_Exercise details_
Calculate how many lines in the following records hold the word "security", and report that number without comment.

Collected data

........

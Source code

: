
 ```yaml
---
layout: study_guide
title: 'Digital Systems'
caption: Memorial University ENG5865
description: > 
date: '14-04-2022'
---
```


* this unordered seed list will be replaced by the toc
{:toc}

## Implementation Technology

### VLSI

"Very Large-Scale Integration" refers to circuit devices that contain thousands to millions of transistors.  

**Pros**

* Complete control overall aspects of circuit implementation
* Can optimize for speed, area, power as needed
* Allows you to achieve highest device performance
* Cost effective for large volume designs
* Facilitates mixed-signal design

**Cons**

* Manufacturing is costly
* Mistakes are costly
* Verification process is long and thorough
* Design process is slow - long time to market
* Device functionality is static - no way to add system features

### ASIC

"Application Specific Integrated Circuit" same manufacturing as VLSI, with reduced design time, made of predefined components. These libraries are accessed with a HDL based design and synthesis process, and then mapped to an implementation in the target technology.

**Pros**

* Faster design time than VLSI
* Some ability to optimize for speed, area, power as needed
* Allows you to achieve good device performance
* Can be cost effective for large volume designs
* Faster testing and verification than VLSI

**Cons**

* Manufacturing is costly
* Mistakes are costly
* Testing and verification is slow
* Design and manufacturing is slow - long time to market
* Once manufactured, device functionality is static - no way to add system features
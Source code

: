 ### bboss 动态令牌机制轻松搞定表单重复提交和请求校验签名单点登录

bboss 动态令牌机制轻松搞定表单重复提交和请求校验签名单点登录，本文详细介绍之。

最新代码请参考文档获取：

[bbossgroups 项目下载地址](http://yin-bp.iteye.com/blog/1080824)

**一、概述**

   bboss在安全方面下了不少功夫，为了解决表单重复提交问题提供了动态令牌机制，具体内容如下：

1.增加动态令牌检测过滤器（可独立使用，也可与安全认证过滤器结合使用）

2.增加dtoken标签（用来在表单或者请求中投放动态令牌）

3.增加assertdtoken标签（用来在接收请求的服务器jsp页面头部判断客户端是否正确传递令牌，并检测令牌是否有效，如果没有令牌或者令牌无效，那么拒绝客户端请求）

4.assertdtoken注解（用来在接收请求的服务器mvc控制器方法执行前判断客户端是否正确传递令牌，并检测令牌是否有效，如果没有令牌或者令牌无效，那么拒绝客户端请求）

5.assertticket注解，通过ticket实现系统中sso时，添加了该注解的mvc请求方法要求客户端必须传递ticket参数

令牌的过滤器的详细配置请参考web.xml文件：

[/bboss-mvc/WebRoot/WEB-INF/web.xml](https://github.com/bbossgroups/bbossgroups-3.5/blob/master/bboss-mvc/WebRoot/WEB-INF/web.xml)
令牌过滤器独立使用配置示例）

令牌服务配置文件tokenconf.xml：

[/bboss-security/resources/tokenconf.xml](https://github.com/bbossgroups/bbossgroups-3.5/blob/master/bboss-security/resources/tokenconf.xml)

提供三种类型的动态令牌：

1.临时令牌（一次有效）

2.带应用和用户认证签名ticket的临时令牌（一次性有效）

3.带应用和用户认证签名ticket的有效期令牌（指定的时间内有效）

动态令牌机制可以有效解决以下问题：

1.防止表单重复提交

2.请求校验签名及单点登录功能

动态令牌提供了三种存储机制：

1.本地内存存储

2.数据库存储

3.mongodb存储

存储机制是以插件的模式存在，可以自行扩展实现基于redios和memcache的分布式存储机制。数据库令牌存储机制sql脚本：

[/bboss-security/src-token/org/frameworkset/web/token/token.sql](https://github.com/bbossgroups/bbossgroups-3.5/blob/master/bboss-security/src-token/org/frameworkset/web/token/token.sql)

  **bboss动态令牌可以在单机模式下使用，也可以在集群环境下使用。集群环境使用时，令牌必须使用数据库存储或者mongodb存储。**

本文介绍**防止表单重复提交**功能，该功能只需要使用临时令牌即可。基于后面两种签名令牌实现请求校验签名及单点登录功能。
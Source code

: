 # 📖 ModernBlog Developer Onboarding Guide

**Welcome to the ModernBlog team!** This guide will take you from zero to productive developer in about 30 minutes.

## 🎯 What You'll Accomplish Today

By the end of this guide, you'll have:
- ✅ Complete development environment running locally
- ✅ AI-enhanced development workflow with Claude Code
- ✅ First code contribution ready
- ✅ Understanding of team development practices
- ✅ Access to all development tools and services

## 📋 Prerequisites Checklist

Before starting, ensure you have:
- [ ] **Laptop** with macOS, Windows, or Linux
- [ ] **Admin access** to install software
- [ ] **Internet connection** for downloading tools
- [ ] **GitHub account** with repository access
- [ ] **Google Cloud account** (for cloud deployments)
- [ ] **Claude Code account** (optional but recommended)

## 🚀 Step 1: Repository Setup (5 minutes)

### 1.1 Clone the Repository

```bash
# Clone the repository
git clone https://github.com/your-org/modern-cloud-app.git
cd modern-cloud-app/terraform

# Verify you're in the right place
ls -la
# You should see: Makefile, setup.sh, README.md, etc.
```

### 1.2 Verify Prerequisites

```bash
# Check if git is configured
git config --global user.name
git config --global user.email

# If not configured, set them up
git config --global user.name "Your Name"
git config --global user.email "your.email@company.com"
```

........

_Answer to the exercise_
2